The “What –If?” of Goal Setting
Last week, I spent time talking about the “which” of goal setting as it related to identifying which obstacles might keep you from attaining the goal you have set. This is all part of looking at the entire process of working towards our goals. Once you’ve identified what obstacles you might face, then you want to create possible solutions to fall back on, should those obstacles arise.
In project management, this would be similar to risk planning. How much time you spend here depends on the probability that the obstacle will arise, as well as the impact it will have if it does arise. If there’s a high probability that you’ll run into the obstacle you’ve identified, then you will want to give greater consideration to planning a solution for it. Let’s say that you want to take a web design class. You’ve never studied anything like this subject before, and you’re concerned that there will be material that you just don’t understand. If that’s the case, then you might begin to consider your options. You want to spend time now, not just thinking about the solution, but putting the pieces of it together. That way, when you’re in the middle of the journey, you don’t have to stop and try to figure it things out in the heat of the battle or worse, under the stress of last minute damage control.

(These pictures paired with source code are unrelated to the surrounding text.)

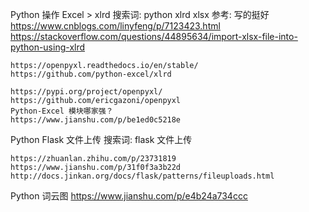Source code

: Python 操作 Excel > xlrd
    搜索词: python xlrd xlsx
    参考: 写的挺好
    https://www.cnblogs.com/linyfeng/p/7123423.html
    https://stackoverflow.com/questions/44895634/import-xlsx-file-into-python-using-xlrd

    https://openpyxl.readthedocs.io/en/stable/
    https://github.com/python-excel/xlrd

    https://pypi.org/project/openpyxl/
    https://github.com/ericgazoni/openpyxl
    Python-Excel 模块哪家强？
    https://www.jianshu.com/p/be1ed0c5218e 



Python Flask 文件上传
    搜索词: flask 文件上传

    https://zhuanlan.zhihu.com/p/23731819
    https://www.jianshu.com/p/31f0f3a3b22d
    http://docs.jinkan.org/docs/flask/patterns/fileuploads.html
    

Python 词云图
    https://www.jianshu.com/p/e4b24a734ccc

In this case, before you sign up for the class, you could do a number of different things. First, you could try to convince your friend who designs websites for a living to commit to helping you with coursework when and if you get stuck. Second, you could ask the school for a list of appropriate tutors who work with students studying that curriculum. Then, you could call a couple of them ahead of time to find out availability, fees, and any other pertinent information. Third, you could ask your instructor to recommend a few helpful books or reference materials that you could read prior to the beginning of your class to help you prepare. Fourth, you could get with someone else who’s already taken the class and ask that person his opinion on the level of difficulty of the material. That person could possibly work with you on the material that you might struggle with, or he might know someone else that could help you out if you get stuck. In this situation, another solution would to take some type of preliminary or prerequisite course before attending the actual web design course you listed as your goal.

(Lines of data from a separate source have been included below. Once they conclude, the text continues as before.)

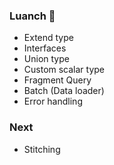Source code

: ### Luanch :rocket:
- Extend type
- Interfaces
- Union type
- Custom scalar type
- Fragment Query
- Batch (Data loader)
- Error handling

### Next 
- Stitching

When you start to examine possible solutions to an obstacle you think you’ll face, you’re on the way to setting yourself up for success, not failure. You will be more confident because you already have solutions in play. You will feel more “in control” of your situation because you’ve thought through it on a deeper level. When you feel like you’re in control, you naturally feel more confident. Think about this proactive process… it’s just like making sure you have the car gassed up and the oil changed before you begin a long road trip. The point is to buy your AAA membership before you even put the key in the ignition!